Plasticizers and processing aids

      Liquids are added to elastomer blends to soften and plasticize the compound, which may occur during processing or later in use. For example, elastomers with high glass transition temperatures (and consequently slow molecular motion) can be improved by adding low-temperature plasticizers, i.e. compatible liquids that act as internal lubricants. Plasticizers must have low vapor pressure and high boiling points to be retained in the compound for long service periods. Examples include aliphatic esters and phthalates. Phosphate plasticizers also provide some flame resistance. Other liquids are added to rubber compounds as processing aids to facilitate mixing and extrusion. Typically, 5% of a petroleum oil is used.

Processing

      Rubber processing consists of four basic steps: (1) mastication, where the elastomer is sheared and the molecules are broken down to allow easier flow, (2) mixing, which is usually carried out immediately after mastication and in which additives are incorporated, (3) shaping of the viscous mass, for example by extrusion or molding, and (4) curing, where the polymer molecules are bonded together and the shape is fixed.

Chewing

      Mastication and softening are usually carried out in batches. The process is carried out in large closed mixing machines or rubber mills. The best example of a closed machine is the Banbury (trademark) mixer, which consists of heavy steel counter-rotating paddles in an hourglass-shaped chamber and can hold up to half a tonne of rubber. Rubber mills have two large horizontally opposed steel cylinders, up to 3 metres (10 ft) long, closely spaced, rotating slowly in opposite directions and at slightly different speeds. The rubber is sheared and softened in the space between the paddles and the wall of the Banbury mixer and in the space between the two cylinders in the roller mill.

To mix up

      Mixing is sometimes carried out immediately after softening, in machines similar to those used in mastication. As described above, reactive materials, fillers, oils and various types of preservative chemicals are incorporated into the base elastomer by the combined action of shearing and mixing.
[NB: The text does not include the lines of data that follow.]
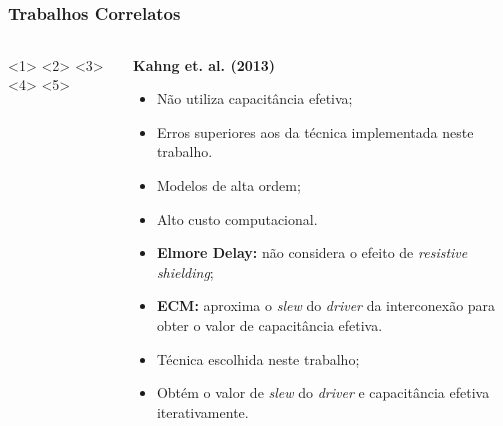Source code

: \documentclass[10pt,a4paper]{beamer}
\begin{document}
		\subsection*{}
		\begin{frame}[t]
		\frametitle{Trabalhos Correlatos}
		
		\begin{columns}[t]
			\begin{column}{.6\linewidth}
	
	
				<1>
				<2>
				<3>
				<4>
				<5>
			\end{column}
			
			\begin{column}{.4\linewidth}
				\only<2>
				{
					\textbf{Kahng et. al. (2013)}
					\begin{itemize}
						\item Não utiliza capacitância efetiva;
						\item Erros superiores aos da técnica implementada neste trabalho.
					\end{itemize}
				}
				{
					\begin{itemize}
						\item Modelos de alta ordem;
						\item Alto custo computacional.
					\end{itemize}
				}
				{
					\begin{itemize}
						\item \textbf{Elmore Delay:} não considera o efeito de \textit{resistive shielding};
						\item \textbf{ECM:} aproxima o \textit{slew} do \textit{driver} da interconexão para obter o valor de capacitância efetiva.
					\end{itemize}
				}
				
				{
					\begin{itemize}
						\item Técnica escolhida neste trabalho;
						\item Obtém o valor de \textit{slew} do \textit{driver} e capacitância efetiva iterativamente.
					\end{itemize}
				}
			\end{column}
			
			
			
		\end{columns}
		
			
		\end{frame}
	
\end{document}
A closed Banbury-type mixer can produce up to half a ton of mixed compound in a few minutes. The compound is then formed into sheets, coated with a separating agent to prevent sticking and stored until used on steel pallets capable of holding up to one ton of rubber.

Forming

      There are several ways to shape the mixture into the desired shape. Extruders are used to produce long continuous products such as pipes, tire treads, and wire coverings. They are also used to produce various profiles that can then be cut to length. Multi-roll calenders are used to make large sheets. In transfer and injection molds, the rubber mixture is forced through channels into a mold chamber where it is cured under pressure to the required shape. Tires are made from several components: bead wire, sidewall compound, inner liner, cord layers, belt package, and rubber; these are brought together and assembled into a complete tire before being transferred to the curing press.

Curing

      Curing is accomplished in pressure steel molds heated to temperatures where the bonding reaction occurs, either by steam or electricity. Typical curing conditions are a few minutes at 160 °C (320 °F). Thicker parts require longer cure times, up to several hours at lower temperatures, because heat penetrates the rubber slowly. Pressures of 1 megapascal (145 pounds per square inch) or more are typically applied to maintain the desired shape and to force trapped air to dissolve in the compound. Other methods of curing the rubber compound after it has been shaped include steam heating in autoclaves, microwave irradiation, and passing it through a heated bath or fluidized bed of molten metal salts. In these cases, curing is performed at a pressure close to atmospheric pressure.